Hawaii is the most generous in the nation with respect to unemployment benefits, Labor Department data show. In June, the state paid recipients $456 a week, on average. On the other hand, Louisiana paid an average $183 a week, the lowest amount.
"The states just vary enormously," Stevenson said of their unemployment payments.
The differences aren't solely attributable to relative wages paid in the state, she said. That means lawmakers' generosity, and not just cost of living, is a factor.
Rybacki has been looking for a new job — to no avail.
"They're really hard to come by right now," he said. "At this point, I'd pretty much be willing to do anything."
Meanwhile, Rybacki has been able to stay afloat by reselling old fitness equipment. He scours Facebook Marketplace for good deals, sometimes fixing broken items. He recently bought a treadmill for $50 and sold it for $200, he said.
"I've been getting lucky," he said. "I had to figure something out."
The job market has also been tough for Thomas, the prep cook from Boston.
Her industry, food service, has been among the hardest-hit by the pandemic and she's afraid of taking a more customer-facing role, like a cashier, for fear of getting sick.
"I hope someone [in Washington] has sympathy, pity, on us little people," Thomas said of an extension to federal unemployment aid. "We're not wealthy. We're poor middle-class people."

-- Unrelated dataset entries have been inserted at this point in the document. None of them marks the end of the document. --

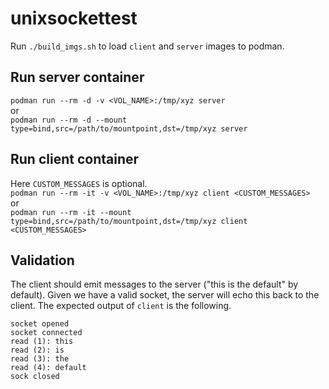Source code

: # unixsockettest
Run `./build_imgs.sh` to load `client` and `server` images to podman.

## Run server container
`podman run --rm -d -v <VOL_NAME>:/tmp/xyz server`  
or   
`podman run --rm -d --mount type=bind,src=/path/to/mountpoint,dst=/tmp/xyz server`

## Run client container
Here `CUSTOM_MESSAGES` is optional.  
`podman run --rm -it -v <VOL_NAME>:/tmp/xyz client <CUSTOM_MESSAGES>`  
or   
`podman run --rm -it --mount type=bind,src=/path/to/mountpoint,dst=/tmp/xyz client <CUSTOM_MESSAGES>`

## Validation
The client should emit messages to the server ("this is the default" by default). Given we have a valid socket, the server will echo this back to the client. The expected output of `client` is the following.
```
socket opened
socket connected
read (1): this
read (2): is
read (3): the
read (4): default
sock closed
```
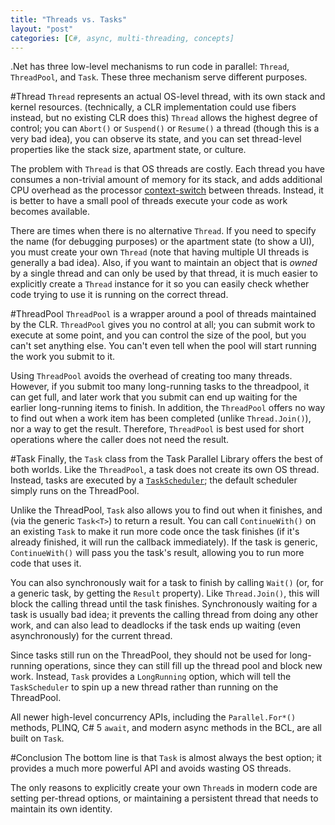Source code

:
 ```yaml
---
title: "Threads vs. Tasks"
layout: "post"
categories: [C#, async, multi-threading, concepts]
---
```


.Net has three low-level mechanisms to run code in parallel: `Thread`, `ThreadPool`, and `Task`.  These three mechanism serve different purposes.

#Thread
`Thread` represents an actual OS-level thread, with its own stack and kernel resources.  (technically, a CLR implementation could use fibers instead, but no existing CLR does this)  `Thread` allows the highest degree of control; you can `Abort()` or `Suspend()` or `Resume()` a thread (though this is a very bad idea), you can observe its state, and you can set thread-level properties like the stack size, apartment state, or culture.

The problem with `Thread` is that OS threads are costly.  Each thread you have consumes a non-trivial amount of memory for its stack, and adds additional CPU overhead as the processor [context-switch](http://en.wikipedia.org/wiki/Context_switch) between threads.  Instead, it is better to have a small pool of threads execute your code as work becomes available.

There are times when there is no alternative `Thread`.  If you need to specify the name (for debugging purposes) or the apartment state (to show a UI), you must create your own `Thread` (note that having multiple UI threads is generally a bad idea).  Also, if you want to maintain an object that is _owned_ by a single thread and can only be used by that thread, it is much easier to explicitly create a `Thread` instance for it so you can easily check whether code trying to use it is running on the correct thread.

#ThreadPool
`ThreadPool` is a wrapper around a pool of threads maintained by the CLR.  `ThreadPool` gives you no control at all; you can submit work to execute at some point, and you can control the size of the pool, but you can't set anything else.  You can't even tell when the pool will start running the work you submit to it.  

Using `ThreadPool` avoids the overhead of creating too many threads.  However, if you submit too many long-running tasks to the threadpool, it can get full, and later work that you submit can end up waiting for the earlier long-running items to finish.  In addition, the `ThreadPool` offers no way to find out when a work item has been completed (unlike `Thread.Join()`), nor a way to get the result.  Therefore, `ThreadPool` is best used for short operations where the caller does not need the result.

#Task
Finally, the `Task` class from the Task Parallel Library offers the best of both worlds.  Like the `ThreadPool`, a task does not create its own OS thread.  Instead, tasks are executed by a [`TaskScheduler`](http://msdn.microsoft.com/en-us/library/dd997402.aspx); the default scheduler simply runs on the ThreadPool.

Unlike the ThreadPool, `Task` also allows you to find out when it finishes, and (via the generic `Task<T>`) to return a result.  You can call `ContinueWith()` on an existing `Task` to make it run more code once the task finishes (if it's already finished, it will run the callback immediately).  If the task is generic, `ContinueWith()` will pass you the task's result, allowing you to run more code that uses it.

You can also synchronously wait for a task to finish by calling `Wait()` (or, for a generic task, by getting the `Result` property).  Like `Thread.Join()`, this will block the calling thread until the task finishes.  Synchronously waiting for a task is usually bad idea; it prevents the calling thread from doing any other work, and can also lead to deadlocks if the task ends up waiting (even asynchronously) for the current thread.

Since tasks still run on the ThreadPool, they should not be used for long-running operations, since they can still fill up the thread pool and block new work.  Instead, `Task` provides a `LongRunning` option, which will tell the `TaskScheduler` to spin up a new thread rather than running on the ThreadPool.

All newer high-level concurrency APIs, including the `Parallel.For*()` methods, PLINQ, C# 5 `await`, and modern async methods in the BCL, are all built on `Task`.

#Conclusion
The bottom line is that `Task` is almost always the best option; it provides a much more powerful API and avoids wasting OS threads.

The only reasons to explicitly create your own `Thread`s in modern code are setting per-thread options, or maintaining a persistent thread that needs to maintain its own identity.
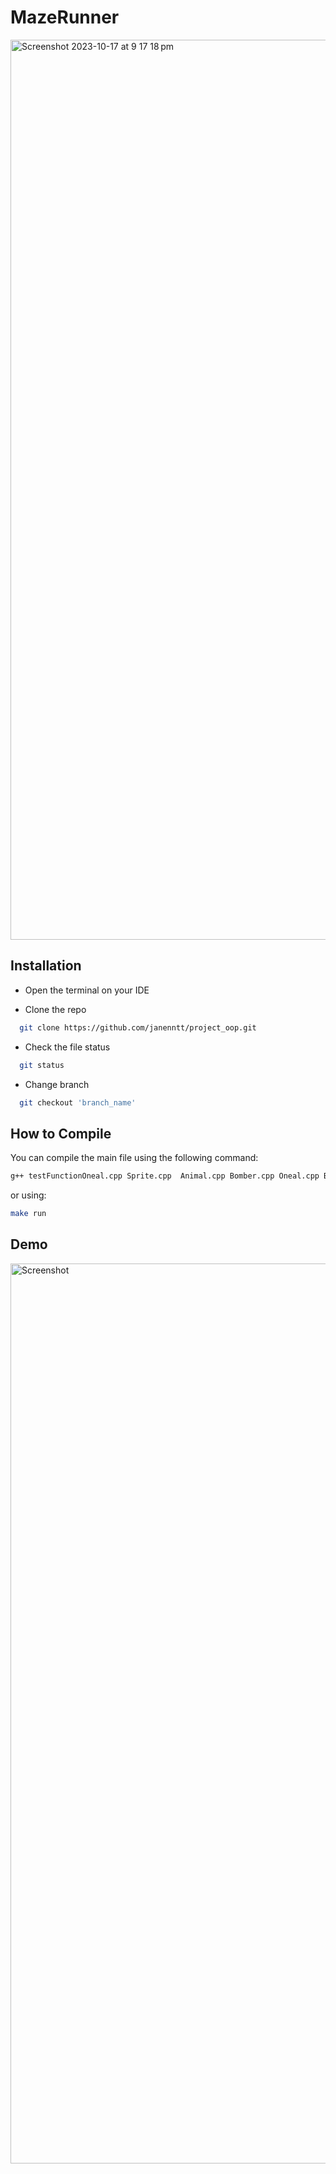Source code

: # MazeRunner

<img width="1440" alt="Screenshot 2023-10-17 at 9 17 18 pm" src="https://github.com/janenntt/project_oop/assets/138750973/3fe469f3-2e30-4914-a80b-accc95e6ec12">

## Installation
- Open the terminal on your IDE

- Clone the repo
```bash
  git clone https://github.com/janenntt/project_oop.git
```
- Check the file status
```bash
  git status
```
- Change branch
```bash
  git checkout 'branch_name'
```
## How to Compile
You can compile the main file using the following command:
```bash
g++ testFunctionOneal.cpp Sprite.cpp  Animal.cpp Bomber.cpp Oneal.cpp Ballom.cpp  Move.cpp mapCreation.cpp game.cpp Blocked.cpp -std=c++11  -I/opt/homebrew/Cellar/sfml/2.6.0/include -o testOneal -L/opt/homebrew/Cellar/sfml/2.6.0/lib -lsfml-graphics -lsfml-window -lsfml-system
```
or using: 
```bash
make run
```
## Demo
<img width="1440" alt="Screenshot" src="https://github.com/janenntt/project_oop/assets/138750973/e776cde6-967b-45cd-a82e-d1bc2d0b52fd">

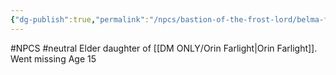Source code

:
 ```yaml
---
{"dg-publish":true,"permalink":"/npcs/bastion-of-the-frost-lord/belma-farlight/"}
---
```


#NPCS #neutral
Elder daughter of [[DM ONLY/Orin Farlight\|Orin Farlight]]. Went missing
Age 15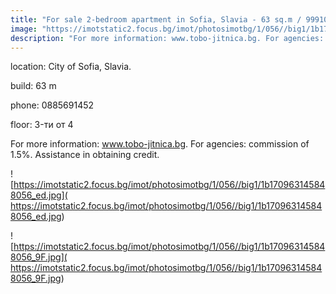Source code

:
 ```yaml
---
title: "For sale 2-bedroom apartment in Sofia, Slavia - 63 sq.m / 99910 EUR :: imot.bg Ad"
image: "https://imotstatic2.focus.bg/imot/photosimotbg/1/056//big1/1b170963145848056_L2.jpg"
description: "For more information: www.tobo-jitnica.bg. For agencies: commission of 1.5%. Assistance in obtaining credit."
---
```


location: City of Sofia, Slavia.

build: 63 m

phone: 0885691452

floor: 3-ти от 4

For more information: www.tobo-jitnica.bg. For agencies: commission of 1.5%. Assistance in obtaining credit.


![https://imotstatic2.focus.bg/imot/photosimotbg/1/056//big1/1b170963145848056_ed.jpg]( https://imotstatic2.focus.bg/imot/photosimotbg/1/056//big1/1b170963145848056_ed.jpg)


![https://imotstatic2.focus.bg/imot/photosimotbg/1/056//big1/1b170963145848056_9F.jpg]( https://imotstatic2.focus.bg/imot/photosimotbg/1/056//big1/1b170963145848056_9F.jpg)



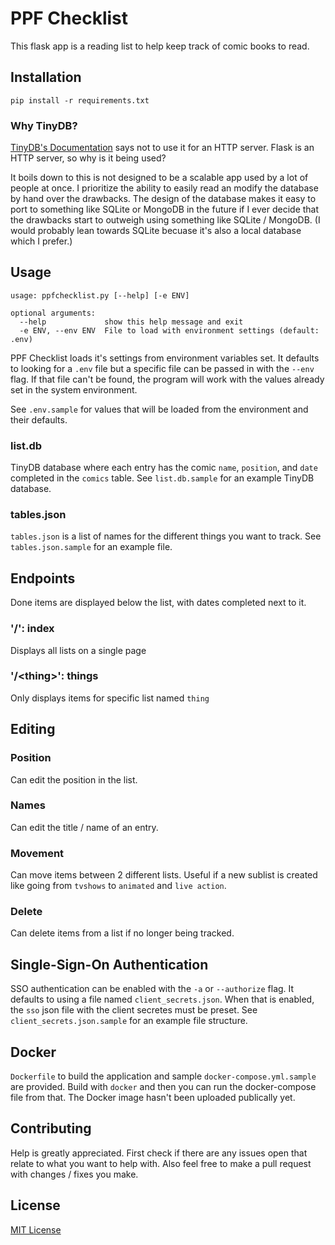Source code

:# PPF Checklist
This flask app is a reading list to help keep track of comic books to read.

## Installation
```
pip install -r requirements.txt
```

### Why TinyDB?
[TinyDB's Documentation](https://tinydb.readthedocs.io/en/latest/intro.html#why-not-use-tinydb)
says not to use it for an HTTP server. Flask is an HTTP server, so why is it being used?

It boils down to this is not designed to be a scalable app used by a lot of people at once.
I prioritize the ability to easily read an modify the database by hand over the drawbacks.
The design of the database makes it easy to port to something like SQLite or MongoDB in the future
if I ever decide that the drawbacks start to outweigh using something like SQLite / MongoDB.
(I would probably lean towards SQLite becuase it's also a local database which I prefer.)

## Usage
```
usage: ppfchecklist.py [--help] [-e ENV]

optional arguments:
  --help             show this help message and exit
  -e ENV, --env ENV  File to load with environment settings (default: .env)
```

PPF Checklist loads it's settings from environment variables set. It defaults to looking for a
`.env` file but a specific file can be passed in with the `--env` flag. If that file can't be
found, the program will work with the values already set in the system environment.

See `.env.sample` for values that will be loaded from the environment and their defaults.

### list.db
TinyDB database where each entry has the comic `name`, `position`, and `date` completed in the `comics` table.
See `list.db.sample` for an example TinyDB database.

### tables.json
`tables.json` is a list of names for the different things you want to track.
See `tables.json.sample` for an example file.

## Endpoints
Done items are displayed below the list, with dates completed next to it.

### '/': index
Displays all lists on a single page

### '/\<thing>': things
Only displays items for specific list named `thing`

## Editing
### Position
Can edit the position in the list.

### Names
Can edit the title / name of an entry.

### Movement
Can move items between 2 different lists. Useful if a new sublist is created
like going from `tvshows` to `animated` and `live action`.

### Delete
Can delete items from a list if no longer being tracked.

## Single-Sign-On Authentication
SSO authentication can be enabled with the `-a` or `--authorize` flag.
It defaults to using a file named `client_secrets.json`.
When that is enabled, the `sso` json file with the client secretes must be preset.
See `client_secrets.json.sample` for an example file structure.

## Docker
`Dockerfile` to build the application and sample `docker-compose.yml.sample` are provided.
Build with `docker` and then you can run the docker-compose file from that.
The Docker image hasn't been uploaded publically yet.

## Contributing
Help is greatly appreciated. First check if there are any issues open that relate to what you want
to help with. Also feel free to make a pull request with changes / fixes you make.

## License
[MIT License](https://opensource.org/licenses/MIT)
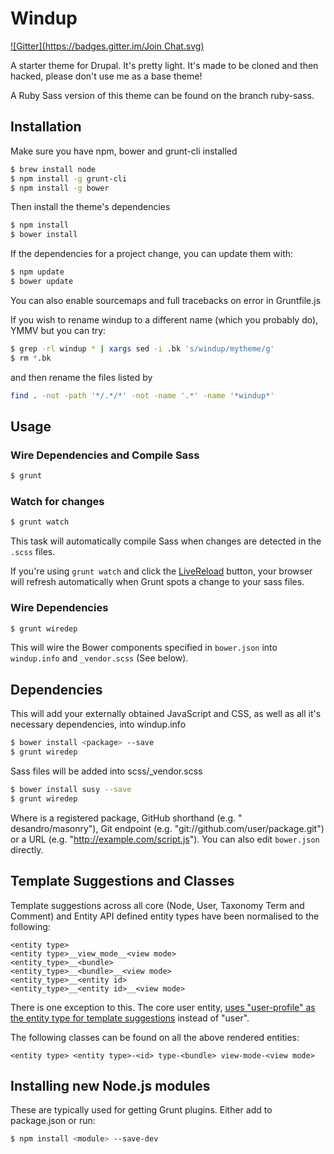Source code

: # Windup
[![Gitter](https://badges.gitter.im/Join Chat.svg)](https://gitter.im/Lullabot/windup?utm_source=badge&utm_medium=badge&utm_campaign=pr-badge&utm_content=badge)

A starter theme for Drupal. It's pretty light. It's made to be cloned and then hacked, please don't use me as a base theme!

A Ruby Sass version of this theme can be found on the branch ruby-sass.

## Installation

Make sure you have npm, bower and grunt-cli installed

```bash
$ brew install node
$ npm install -g grunt-cli
$ npm install -g bower
```

Then install the theme's dependencies

```bash
$ npm install
$ bower install
```

If the dependencies for a project change, you can update them with:

```bash
$ npm update
$ bower update
```

You can also enable sourcemaps and full tracebacks on error in Gruntfile.js

If you wish to rename windup to a different name (which you probably do), YMMV but you can try:
```bash
$ grep -rl windup * | xargs sed -i .bk 's/windup/mytheme/g'
$ rm *.bk
```

and then rename the files listed by 
```bash
find . -not -path '*/.*/*' -not -name '.*' -name '*windup*'
```

## Usage

### Wire Dependencies and Compile Sass

```bash
$ grunt
```

### Watch for changes

```bash
$ grunt watch
```

This task will automatically compile Sass when changes are detected in the `.scss` files.

If you're using ```grunt watch``` and click the [LiveReload](https://chrome.google.com/webstore/detail/livereload/jnihajbhpnppcggbcgedagnkighmdlei?hl=en) button, your browser will refresh automatically when Grunt spots a change to your sass files.

### Wire Dependencies

```bash
$ grunt wiredep
```

This will wire the Bower components specified in ```bower.json``` into ```windup.info``` and ```_vendor.scss``` (See below).

## Dependencies

This will add your externally obtained JavaScript and CSS, as well as all it's necessary dependencies, into windup.info

```bash
$ bower install <package> --save
$ grunt wiredep
```

Sass files will be added into scss/_vendor.scss

```bash
$ bower install susy --save
$ grunt wiredep
```

Where <package> is a registered package, GitHub shorthand (e.g. " desandro/masonry"), Git endpoint (e.g. "git://github.com/user/package.git") or a URL (e.g. "http://example.com/script.js").
You can also edit ```bower.json``` directly.

## Template Suggestions and Classes
Template suggestions across all core (Node, User, Taxonomy Term and Comment) and Entity API defined entity types have been normalised to the following:

```
<entity type>
<entity type>__view_mode__<view mode>
<entity_type>__<bundle>
<entity_type>__<bundle>__<view mode>
<entity_type>__<entity id>
<entity_type>__<entity id>__<view mode>
```

There is one exception to this. The core user entity, [uses "user-profile" as the entity type for template suggestions](https://api.drupal.org/api/drupal/modules%21user%21user.module/function/user_view/7) instead of "user".

The following classes can be found on all the above rendered entities:
```
<entity type> <entity type>-<id> type-<bundle> view-mode-<view mode>

```

## Installing new Node.js modules

These are typically used for getting Grunt plugins. Either add to package.json or run:

```bash
$ npm install <module> --save-dev
```
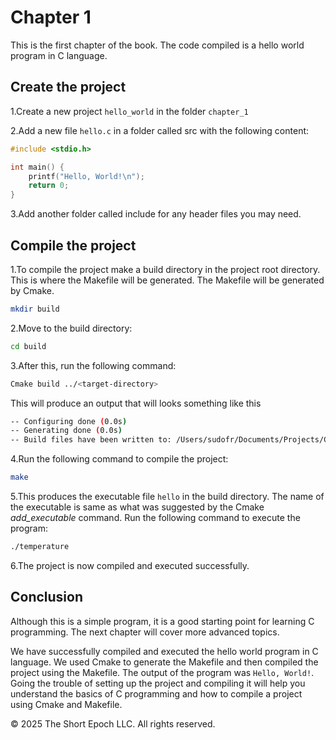 # Chapter 1

This is the first chapter of the book. The code compiled is a hello world program in C language.

## Create the project

1.Create a new project `hello_world` in the folder `chapter_1`

2.Add a new file `hello.c` in a folder called src with the following content:

```c
#include <stdio.h>

int main() {
    printf("Hello, World!\n");
    return 0;
}

```

3.Add another folder called include for any header files you may need.

## Compile the project

1.To compile the project make a build directory in the project root directory. This is where the Makefile will be generated. The Makefile will be generated by Cmake.

```bash
mkdir build
```

2.Move to the build directory:

```bash
cd build
```

3.After this, run the following command:

```bash
Cmake build ../<target-directory>
```

This will produce an output that will looks something like this

```bash
-- Configuring done (0.0s)
-- Generating done (0.0s)
-- Build files have been written to: /Users/sudofr/Documents/Projects/Coding/the_c_programming_language/build
```

4.Run the following command to compile the project:

```bash
make
```

5.This produces the executable file `hello` in the build directory. The name of the executable is same as what was suggested by the Cmake *add_executable* command. Run the following command to execute the program:

```bash
./temperature
``` 

6.The project is now compiled and executed successfully.

## Conclusion

Although this is a simple program, it is a good starting point for learning C programming. The next chapter will cover more advanced topics.

We have successfully compiled and executed the hello world program in C language. We used Cmake to generate the Makefile and then compiled the project using the Makefile. The output of the program was `Hello, World!`. Going the trouble of setting up the project and compiling it will help you understand the basics of C programming and how to compile a project using Cmake and Makefile.

&copy; 2025 The Short Epoch LLC. All rights reserved.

Despite her financial hardship, Thomas is resolved to maintain a positive disposition.
Her faith may be paying dividends.
As we chatted, Thomas received a surprising notification on her phone — one of her choir sisters, who learned of her financial situation, wired over $21 through a cash payment app. Now, she could afford the allergy medication she hadn't been able to afford earlier that day.
"I have $30 now," Thomas said. "I would call that a miracle."